* Exercise requirements: Pictures aside, write every record out again word for word.

* Data provided:
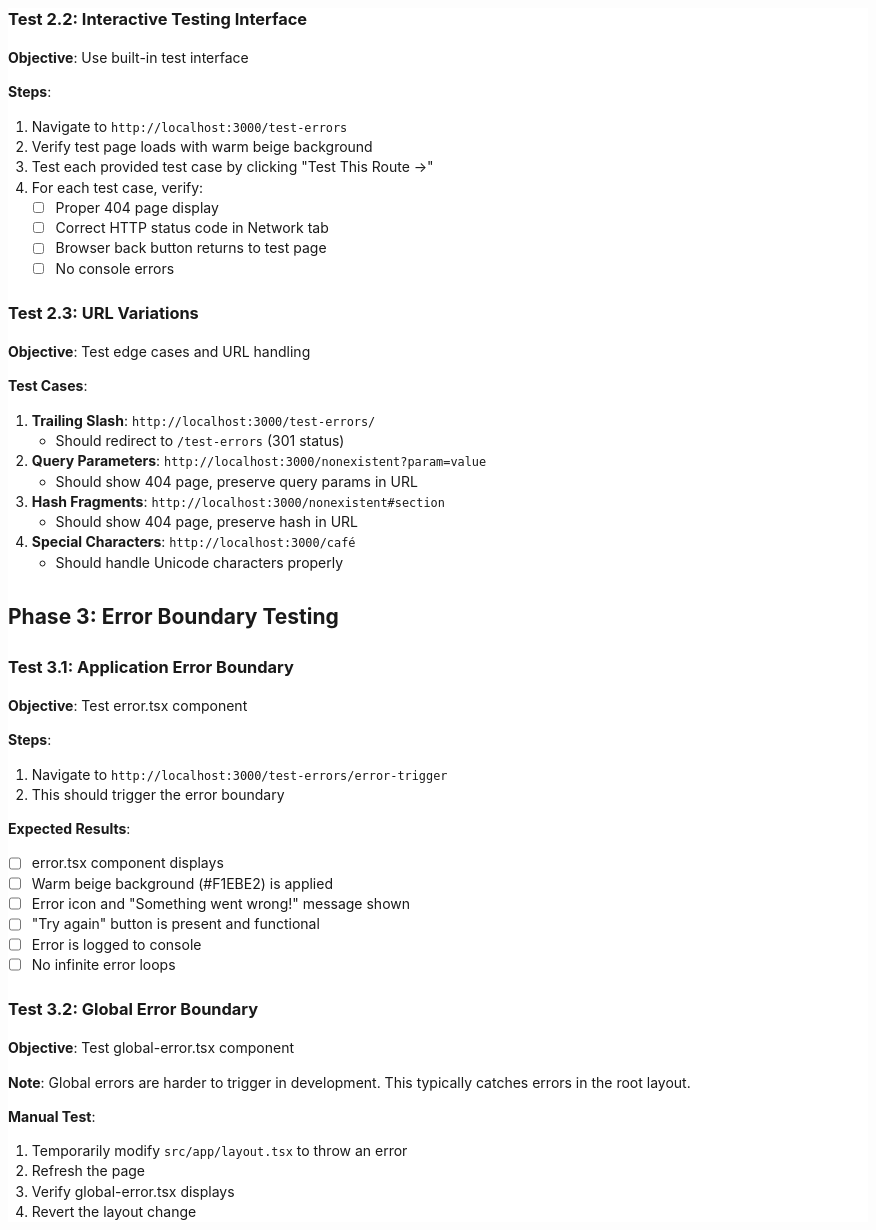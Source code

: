 ### Test 2.2: Interactive Testing Interface
**Objective**: Use built-in test interface

**Steps**:
1. Navigate to `http://localhost:3000/test-errors`
2. Verify test page loads with warm beige background
3. Test each provided test case by clicking "Test This Route →"
4. For each test case, verify:
   - [ ] Proper 404 page display
   - [ ] Correct HTTP status code in Network tab
   - [ ] Browser back button returns to test page
   - [ ] No console errors

### Test 2.3: URL Variations
**Objective**: Test edge cases and URL handling

**Test Cases**:
1. **Trailing Slash**: `http://localhost:3000/test-errors/`
   - Should redirect to `/test-errors` (301 status)
2. **Query Parameters**: `http://localhost:3000/nonexistent?param=value`
   - Should show 404 page, preserve query params in URL
3. **Hash Fragments**: `http://localhost:3000/nonexistent#section`
   - Should show 404 page, preserve hash in URL
4. **Special Characters**: `http://localhost:3000/café`
   - Should handle Unicode characters properly

## Phase 3: Error Boundary Testing

### Test 3.1: Application Error Boundary
**Objective**: Test error.tsx component

**Steps**:
1. Navigate to `http://localhost:3000/test-errors/error-trigger`
2. This should trigger the error boundary

**Expected Results**:
- [ ] error.tsx component displays
- [ ] Warm beige background (#F1EBE2) is applied
- [ ] Error icon and "Something went wrong!" message shown
- [ ] "Try again" button is present and functional
- [ ] Error is logged to console
- [ ] No infinite error loops

### Test 3.2: Global Error Boundary
**Objective**: Test global-error.tsx component

**Note**: Global errors are harder to trigger in development. This typically catches errors in the root layout.

**Manual Test**:
1. Temporarily modify `src/app/layout.tsx` to throw an error
2. Refresh the page
3. Verify global-error.tsx displays
4. Revert the layout change
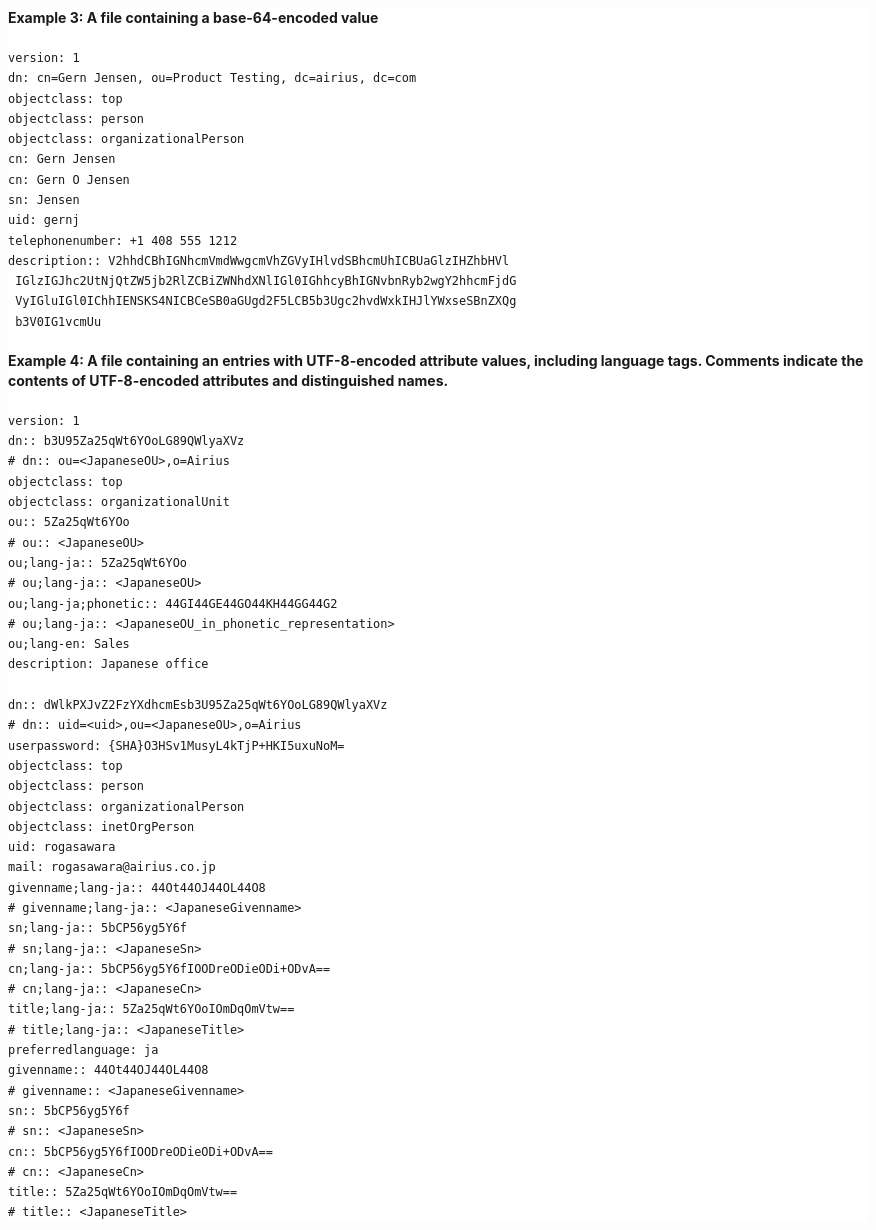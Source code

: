 #### Example 3: A file containing a base-64-encoded value

```ldif
version: 1
dn: cn=Gern Jensen, ou=Product Testing, dc=airius, dc=com
objectclass: top
objectclass: person
objectclass: organizationalPerson
cn: Gern Jensen
cn: Gern O Jensen
sn: Jensen
uid: gernj
telephonenumber: +1 408 555 1212
description:: V2hhdCBhIGNhcmVmdWwgcmVhZGVyIHlvdSBhcmUhICBUaGlzIHZhbHVl
 IGlzIGJhc2UtNjQtZW5jb2RlZCBiZWNhdXNlIGl0IGhhcyBhIGNvbnRyb2wgY2hhcmFjdG
 VyIGluIGl0IChhIENSKS4NICBCeSB0aGUgd2F5LCB5b3Ugc2hvdWxkIHJlYWxseSBnZXQg
 b3V0IG1vcmUu
```

#### Example 4: A file containing an entries with UTF-8-encoded attribute values, including language tags.  Comments indicate the contents of UTF-8-encoded attributes and distinguished names.  

```ldif
version: 1
dn:: b3U95Za25qWt6YOoLG89QWlyaXVz
# dn:: ou=<JapaneseOU>,o=Airius
objectclass: top
objectclass: organizationalUnit
ou:: 5Za25qWt6YOo
# ou:: <JapaneseOU>
ou;lang-ja:: 5Za25qWt6YOo
# ou;lang-ja:: <JapaneseOU>
ou;lang-ja;phonetic:: 44GI44GE44GO44KH44GG44G2
# ou;lang-ja:: <JapaneseOU_in_phonetic_representation>
ou;lang-en: Sales
description: Japanese office

dn:: dWlkPXJvZ2FzYXdhcmEsb3U95Za25qWt6YOoLG89QWlyaXVz
# dn:: uid=<uid>,ou=<JapaneseOU>,o=Airius
userpassword: {SHA}O3HSv1MusyL4kTjP+HKI5uxuNoM=
objectclass: top
objectclass: person
objectclass: organizationalPerson
objectclass: inetOrgPerson
uid: rogasawara
mail: rogasawara@airius.co.jp
givenname;lang-ja:: 44Ot44OJ44OL44O8
# givenname;lang-ja:: <JapaneseGivenname>
sn;lang-ja:: 5bCP56yg5Y6f
# sn;lang-ja:: <JapaneseSn>
cn;lang-ja:: 5bCP56yg5Y6fIOODreODieODi+ODvA==
# cn;lang-ja:: <JapaneseCn>
title;lang-ja:: 5Za25qWt6YOoIOmDqOmVtw==
# title;lang-ja:: <JapaneseTitle>
preferredlanguage: ja
givenname:: 44Ot44OJ44OL44O8
# givenname:: <JapaneseGivenname>
sn:: 5bCP56yg5Y6f
# sn:: <JapaneseSn>
cn:: 5bCP56yg5Y6fIOODreODieODi+ODvA==
# cn:: <JapaneseCn>
title:: 5Za25qWt6YOoIOmDqOmVtw==
# title:: <JapaneseTitle>
```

* Solution to the exercise:
Source code

: ### Test 2.2: Interactive Testing Interface
**Objective**: Use built-in test interface

**Steps**:
1. Navigate to `http://localhost:3000/test-errors`
2. Verify test page loads with warm beige background
3. Test each provided test case by clicking "Test This Route →"
4. For each test case, verify:
   - [ ] Proper 404 page display
   - [ ] Correct HTTP status code in Network tab
   - [ ] Browser back button returns to test page
   - [ ] No console errors

### Test 2.3: URL Variations
**Objective**: Test edge cases and URL handling

**Test Cases**:
1. **Trailing Slash**: `http://localhost:3000/test-errors/`
   - Should redirect to `/test-errors` (301 status)
2. **Query Parameters**: `http://localhost:3000/nonexistent?param=value`
   - Should show 404 page, preserve query params in URL
3. **Hash Fragments**: `http://localhost:3000/nonexistent#section`
   - Should show 404 page, preserve hash in URL
4. **Special Characters**: `http://localhost:3000/café`
   - Should handle Unicode characters properly

## Phase 3: Error Boundary Testing

### Test 3.1: Application Error Boundary
**Objective**: Test error.tsx component

**Steps**:
1. Navigate to `http://localhost:3000/test-errors/error-trigger`
2. This should trigger the error boundary

**Expected Results**:
- [ ] error.tsx component displays
- [ ] Warm beige background (#F1EBE2) is applied
- [ ] Error icon and "Something went wrong!" message shown
- [ ] "Try again" button is present and functional
- [ ] Error is logged to console
- [ ] No infinite error loops

### Test 3.2: Global Error Boundary
**Objective**: Test global-error.tsx component

**Note**: Global errors are harder to trigger in development. This typically catches errors in the root layout.

**Manual Test**:
1. Temporarily modify `src/app/layout.tsx` to throw an error
2. Refresh the page
3. Verify global-error.tsx displays
4. Revert the layout change
Source code

: #### Example 3: A file containing a base-64-encoded value

```ldif
version: 1
dn: cn=Gern Jensen, ou=Product Testing, dc=airius, dc=com
objectclass: top
objectclass: person
objectclass: organizationalPerson
cn: Gern Jensen
cn: Gern O Jensen
sn: Jensen
uid: gernj
telephonenumber: +1 408 555 1212
description:: V2hhdCBhIGNhcmVmdWwgcmVhZGVyIHlvdSBhcmUhICBUaGlzIHZhbHVl
 IGlzIGJhc2UtNjQtZW5jb2RlZCBiZWNhdXNlIGl0IGhhcyBhIGNvbnRyb2wgY2hhcmFjdG
 VyIGluIGl0IChhIENSKS4NICBCeSB0aGUgd2F5LCB5b3Ugc2hvdWxkIHJlYWxseSBnZXQg
 b3V0IG1vcmUu
```

#### Example 4: A file containing an entries with UTF-8-encoded attribute values, including language tags.  Comments indicate the contents of UTF-8-encoded attributes and distinguished names.  

```ldif
version: 1
dn:: b3U95Za25qWt6YOoLG89QWlyaXVz
# dn:: ou=<JapaneseOU>,o=Airius
objectclass: top
objectclass: organizationalUnit
ou:: 5Za25qWt6YOo
# ou:: <JapaneseOU>
ou;lang-ja:: 5Za25qWt6YOo
# ou;lang-ja:: <JapaneseOU>
ou;lang-ja;phonetic:: 44GI44GE44GO44KH44GG44G2
# ou;lang-ja:: <JapaneseOU_in_phonetic_representation>
ou;lang-en: Sales
description: Japanese office

dn:: dWlkPXJvZ2FzYXdhcmEsb3U95Za25qWt6YOoLG89QWlyaXVz
# dn:: uid=<uid>,ou=<JapaneseOU>,o=Airius
userpassword: {SHA}O3HSv1MusyL4kTjP+HKI5uxuNoM=
objectclass: top
objectclass: person
objectclass: organizationalPerson
objectclass: inetOrgPerson
uid: rogasawara
mail: rogasawara@airius.co.jp
givenname;lang-ja:: 44Ot44OJ44OL44O8
# givenname;lang-ja:: <JapaneseGivenname>
sn;lang-ja:: 5bCP56yg5Y6f
# sn;lang-ja:: <JapaneseSn>
cn;lang-ja:: 5bCP56yg5Y6fIOODreODieODi+ODvA==
# cn;lang-ja:: <JapaneseCn>
title;lang-ja:: 5Za25qWt6YOoIOmDqOmVtw==
# title;lang-ja:: <JapaneseTitle>
preferredlanguage: ja
givenname:: 44Ot44OJ44OL44O8
# givenname:: <JapaneseGivenname>
sn:: 5bCP56yg5Y6f
# sn:: <JapaneseSn>
cn:: 5bCP56yg5Y6fIOODreODieODi+ODvA==
# cn:: <JapaneseCn>
title:: 5Za25qWt6YOoIOmDqOmVtw==
# title:: <JapaneseTitle>
```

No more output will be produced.